The V plow is 12 feet 9 inches with wings 6 feet each, so it will
plow a path 24 feet. The roof of the cab has 1/2′ tongue and
groove oak lumber in it, which had started to leak so we put a new
cover of tin over it.
I remember November 10, 1940. It was a cloudy damp day. That
night we got 26 inches of snow in this part of the country. Then
the township of Daniels, which is the township I live in, hired
three of the neighbors with teams of horses with a V plow on the
side of the sled to open the road after that storm. Later that fall
and winter there came more snow. Then there was a fellow who was
hauling milk with two trucks to the Falun Creamery, Kurt Anderson,
who brought one more truck with a V plow and a wing on it and took
the job of plowing snow for the township. He also took a partner
with him, Erwin Tenrup.
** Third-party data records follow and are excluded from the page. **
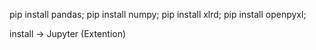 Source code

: pip install pandas;
pip install numpy; 
pip install xlrd;
pip install openpyxl;

install -> Jupyter (Extention)
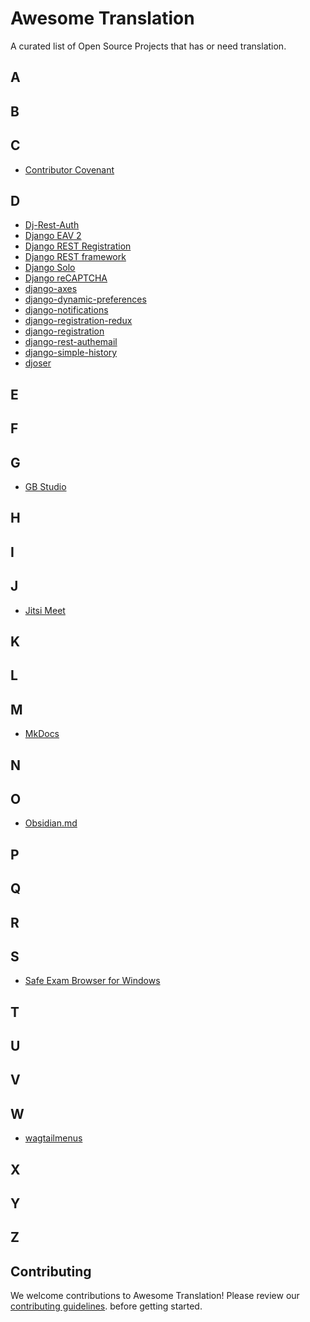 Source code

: # Awesome Translation

A curated list of Open Source Projects that has or need translation.

## A

## B

## C

* [Contributor Covenant](https://github.com/EthicalSource/contributor_covenant)

## D

* [Dj-Rest-Auth](https://github.com/iMerica/dj-rest-auth)
* [Django EAV 2](https://github.com/jazzband/django-eav2)
* [Django REST Registration](https://github.com/apragacz/django-rest-registration)
* [Django REST framework](https://github.com/encode/django-rest-framework)
* [Django Solo](https://github.com/lazybird/django-solo)
* [Django reCAPTCHA](https://github.com/django-recaptcha/django-recaptcha)
* [django-axes](https://github.com/jazzband/django-axes)
* [django-dynamic-preferences](https://github.com/agateblue/django-dynamic-preferences)
* [django-notifications](https://github.com/django-notifications/django-notifications)
* [django-registration-redux](https://github.com/macropin/django-registration)
* [django-registration](https://github.com/ubernostrum/django-registration)
* [django-rest-authemail](https://github.com/celiao/django-rest-authemail)
* [django-simple-history](https://github.com/jazzband/django-simple-history)
* [djoser](https://github.com/sunscrapers/djoser)

## E

## F

## G

* [GB Studio](https://github.com/chrismaltby/gb-studio)

## H

## I

## J

* [Jitsi Meet](https://github.com/jitsi/jitsi-meet)

## K

## L

## M

* [MkDocs](https://github.com/mkdocs/mkdocs)

## N

## O

* [Obsidian.md](https://github.com/obsidianmd/obsidian-translations)

## P

## Q

## R

## S

* [Safe Exam Browser for Windows](https://github.com/SafeExamBrowser/seb-win-refactoring)

## T

## U

## V

## W

* [wagtailmenus](https://github.com/jazzband/wagtailmenus)

## X

## Y

## Z

## Contributing

We welcome contributions to Awesome Translation! Please review our
[contributing guidelines](https://github.com/kiraware/awesome-translation/blob/main/CONTRIBUTING.md).
before getting started.
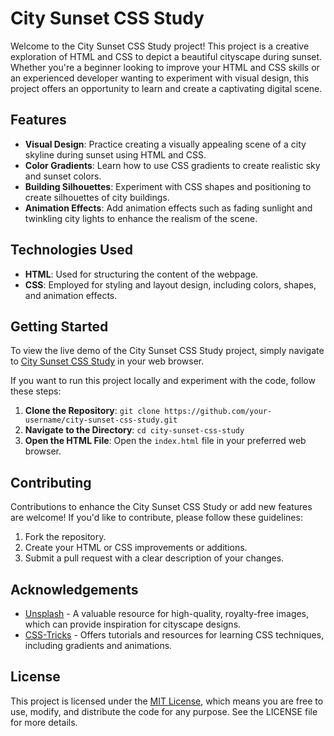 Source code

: # City Sunset CSS Study

Welcome to the City Sunset CSS Study project! This project is a creative exploration of HTML and CSS to depict a beautiful cityscape during sunset. Whether you're a beginner looking to improve your HTML and CSS skills or an experienced developer wanting to experiment with visual design, this project offers an opportunity to learn and create a captivating digital scene.

## Features

- **Visual Design**: Practice creating a visually appealing scene of a city skyline during sunset using HTML and CSS.
- **Color Gradients**: Learn how to use CSS gradients to create realistic sky and sunset colors.
- **Building Silhouettes**: Experiment with CSS shapes and positioning to create silhouettes of city buildings.
- **Animation Effects**: Add animation effects such as fading sunlight and twinkling city lights to enhance the realism of the scene.

## Technologies Used

- **HTML**: Used for structuring the content of the webpage.
- **CSS**: Employed for styling and layout design, including colors, shapes, and animation effects.

## Getting Started

To view the live demo of the City Sunset CSS Study project, simply navigate to [City Sunset CSS Study](https://your-username.github.io/city-sunset-css-study) in your web browser.

If you want to run this project locally and experiment with the code, follow these steps:

1. **Clone the Repository**: `git clone https://github.com/your-username/city-sunset-css-study.git`
2. **Navigate to the Directory**: `cd city-sunset-css-study`
3. **Open the HTML File**: Open the `index.html` file in your preferred web browser.

## Contributing

Contributions to enhance the City Sunset CSS Study or add new features are welcome! If you'd like to contribute, please follow these guidelines:

1. Fork the repository.
2. Create your HTML or CSS improvements or additions.
3. Submit a pull request with a clear description of your changes.

## Acknowledgements

- [Unsplash](https://unsplash.com/) - A valuable resource for high-quality, royalty-free images, which can provide inspiration for cityscape designs.
- [CSS-Tricks](https://css-tricks.com/) - Offers tutorials and resources for learning CSS techniques, including gradients and animations.

## License

This project is licensed under the [MIT License](LICENSE), which means you are free to use, modify, and distribute the code for any purpose. See the LICENSE file for more details.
Then they plowed with it ’till they had
snow banks 8 to 10 feet high. This was about a 1937 Ford V8. Well,
they came by night or day, whenever we got more snow, sometimes
maybe 25 to 30 mile an hour snow so you could not see the truck.
But then the 17 of March, 1941 we got one more heavy snowstorm with
lots of wind and it leveled the banks from one over to the other.
That was the end of Kurt’s snowplowing. I saw Kurt in Fredric a
while ago and asked if he remembered that time. ‘Yes,’ he
said, ‘we did not even try to open the road after that
one!’ Everyone in the area was snow bound except those using
horses and a sled. At that time Burnett County, the county I live
in, had a 60 Cat with V plow and wings on each side. One man was on
the clutches and one man on each wing. The wings were raised and
lowered with block and tackle. I think the county ran this outfit
24 hours a day using three shifts. They must have plowed every
township in the county.
I remember one afternoon about the first of April we heard the
plow coming from the west of our place. So my dad took the skis and
went to see if they would make it down the Fink Road where the snow
was about eight feet across the whole road. Unfortunately, doing as
the neighbors told them, they took out all the fences!
The 3rd of December, 1940 it was 30 below all day with the wind
blowing about the same speed. Then the winters of 1941 and 1942 we
had no snow all winter. There was one morning in February that
there was a little frost on the ground but by 10:00 a.m. it was all
gone.
I’ve heard so many talk of so much snow and they can’t
do anything about it and then Someone with power over all humans
can make it all disappear with, it seems, no effort at all!